Por: Pr., Esc. Vanderlei M Barros uma crítica literária.
Há encontros que a arte proporciona que vão além da mera afinidade textual; são encontros de almas que enxergam o mundo através da forma, da cor e da palavra. É com singular alegria que trago a este espaço uma reflexão sobre a obra do meu confrade e querido Presidente da AILA (Academia Ibatibense de Letras e Artes), o mestre José Ribeiro Sobrinho.
José Ribeiro é a definição viva do artista eclético. Sua sensibilidade não se limita à pena: ele é escritor, poeta, contista e um talentoso escultor e pintor — artes com as quais me identifico profundamente e pelas quais compartilhamos um respeito mútuo e fraternal. Sua versatilidade criativa é tamanha que transita do lirismo poético à pesquisa histórica detalhada, tendo inclusive dedicado sua escrita a eternizar em livro a memória, as ruas e a alma da nossa querida terra Ibatiba. Uma generosidade historiográfica singular.
Neste poema que nos presenteia, intitulado Pelicano, Ribeiro busca inspiração na clássica e profunda metáfora cristã do pelicano — figura que fura o próprio peito para alimentar os filhotes com o próprio sangue na ausência de alimento —, tema tão caro à música sacra e à teologia.
Trata-se de uma poesia devocional de entrega absoluta. O autor contrapõe a pequenez humana à imensidão do amor de Cristo, utilizando uma métrica sincera e rimas que ecoam como uma oração cantada. É a busca pelo refúgio, pela purificação das mágoas e pelo alimento espiritual que só a entrega a Deus pode proporcionar.
Com a sensibilidade de quem também molda a matéria na escultura, José Ribeiro esculpe em versos um altar de fé e contemplação.
PELICANO
Uma poesia do escritor José Ribeiro.
É, tal qual o Pelicano,
Que se chagou e feriu,
e das chagas do meu amo,
alimenta o pobre vil.
Quero beijar-te as chagas
E de seu sangue, beber.
Limpa-me, todas as mágoas…
Tua paz, eu quero ter.
Meu Jesus é o Pelicano,
A quem me refiro.
E eu, o pobre desumano,
Que a este Deus eu profiro.
Jesus, meu doce alimento,
Quero, hoje, em ti, repousar,
Seja meu discernimento,
Para sempre, eu te amar.
A presença de lideranças como o nosso Presidente José Ribeiro no cenário cultural nos reforça uma certeza: a arte é o maior patrimônio de um povo. Quando a literatura, a pintura e a escultura caminham unidas, elas impulsionam a educação, valorizam o turismo e edificam o espírito da nossa cidade.

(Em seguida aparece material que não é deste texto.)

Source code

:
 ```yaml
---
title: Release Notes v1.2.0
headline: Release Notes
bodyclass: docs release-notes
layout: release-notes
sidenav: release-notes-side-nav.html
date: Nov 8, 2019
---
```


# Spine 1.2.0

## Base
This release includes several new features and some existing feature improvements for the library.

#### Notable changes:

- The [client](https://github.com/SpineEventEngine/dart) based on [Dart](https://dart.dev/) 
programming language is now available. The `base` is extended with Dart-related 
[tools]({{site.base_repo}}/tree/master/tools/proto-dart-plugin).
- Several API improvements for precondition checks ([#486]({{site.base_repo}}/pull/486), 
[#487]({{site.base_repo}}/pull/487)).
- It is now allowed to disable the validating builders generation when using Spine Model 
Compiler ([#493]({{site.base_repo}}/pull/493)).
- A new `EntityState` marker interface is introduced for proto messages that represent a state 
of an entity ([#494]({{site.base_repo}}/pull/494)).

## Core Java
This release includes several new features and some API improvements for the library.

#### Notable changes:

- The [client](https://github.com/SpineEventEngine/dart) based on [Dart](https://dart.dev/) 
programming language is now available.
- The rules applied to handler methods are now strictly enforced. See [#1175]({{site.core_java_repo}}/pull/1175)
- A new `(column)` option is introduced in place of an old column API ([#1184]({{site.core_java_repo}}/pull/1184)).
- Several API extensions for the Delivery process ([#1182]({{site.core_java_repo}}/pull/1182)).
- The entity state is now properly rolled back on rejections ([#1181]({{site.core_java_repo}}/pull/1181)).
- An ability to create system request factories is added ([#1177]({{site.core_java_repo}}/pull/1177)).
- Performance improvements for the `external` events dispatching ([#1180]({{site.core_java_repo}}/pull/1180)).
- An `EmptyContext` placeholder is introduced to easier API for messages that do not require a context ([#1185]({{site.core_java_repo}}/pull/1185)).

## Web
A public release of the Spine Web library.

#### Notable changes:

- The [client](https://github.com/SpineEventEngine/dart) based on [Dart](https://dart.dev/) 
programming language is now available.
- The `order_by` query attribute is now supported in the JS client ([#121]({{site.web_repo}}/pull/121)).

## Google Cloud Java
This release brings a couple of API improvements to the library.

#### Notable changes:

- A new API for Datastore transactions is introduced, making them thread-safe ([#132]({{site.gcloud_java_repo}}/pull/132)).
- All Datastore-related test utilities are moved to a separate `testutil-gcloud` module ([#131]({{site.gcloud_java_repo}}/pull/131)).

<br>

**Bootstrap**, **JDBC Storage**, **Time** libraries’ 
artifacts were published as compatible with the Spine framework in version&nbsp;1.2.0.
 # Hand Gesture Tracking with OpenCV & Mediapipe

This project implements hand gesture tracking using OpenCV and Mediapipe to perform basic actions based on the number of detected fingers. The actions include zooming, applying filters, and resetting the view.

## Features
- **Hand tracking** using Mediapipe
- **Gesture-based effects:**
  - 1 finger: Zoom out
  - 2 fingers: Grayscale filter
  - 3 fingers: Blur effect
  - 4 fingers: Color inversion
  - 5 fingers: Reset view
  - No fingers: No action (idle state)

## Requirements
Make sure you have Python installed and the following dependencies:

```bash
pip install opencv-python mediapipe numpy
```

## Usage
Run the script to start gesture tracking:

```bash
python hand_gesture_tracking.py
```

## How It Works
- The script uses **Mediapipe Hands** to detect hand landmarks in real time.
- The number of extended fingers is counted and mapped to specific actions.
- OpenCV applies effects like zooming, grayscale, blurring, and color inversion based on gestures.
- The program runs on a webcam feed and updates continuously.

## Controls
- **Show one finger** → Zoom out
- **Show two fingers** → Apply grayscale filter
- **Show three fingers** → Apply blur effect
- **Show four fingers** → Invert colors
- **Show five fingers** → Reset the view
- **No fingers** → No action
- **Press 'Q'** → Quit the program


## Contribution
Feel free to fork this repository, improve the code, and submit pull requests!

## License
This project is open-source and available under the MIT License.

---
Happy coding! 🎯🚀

Honrar a Cadeira número 20 da AILA sob a gestão de um artista tão completo e dedicado é motivo de profundo orgulho. Dedico minha reverência não apenas aos acadêmicos que sustentam os pilares da nossa instituição, mas a todos os artistas e escritores da nossa região que, com coragem e talento, continuam alimentando a alma da nossa gente.
Aproveito este momento de reflexão para fazer um apelo respeitoso, porém firme, às autoridades e aos órgãos públicos do nosso município de Ibatiba. Nossa cultura é plural e merece ser abraçada em sua totalidade. Embora reconheçamos o devido valor da música e de outras manifestações populares, não podemos permitir que a literatura, os nossos escritores e a nossa amada Academia de Letras (AILA) continuem à margem do apoio público institucional. A literatura é a memória viva e o alicerce educacional de uma sociedade; valorizar os livros, os autores locais e dar o suporte necessário à nossa Casa de Letras não é um luxo, mas um dever com a identidade, a educação e o futuro do nosso povo.
Por fim, fica aqui uma reflexão fraterna, mas necessária, aos confrades e confreiras que conquistaram a honra da imortalidade acadêmica: a cadeira não é um troféu estático para ostentação de título, mas um compromisso vivo com a ação cultural. Onde estão vocês nos bastidores, nas lutas do dia a dia e nos projetos que movem a nossa terra? O verdadeiro agente de cultura não vive da glória do passado nem do glamour de um status; ele constrói o presente. A nossa Academia, os nossos leitores e o futuro de Ibatiba precisam da presença, do trabalho e da voz de cada um de vocês.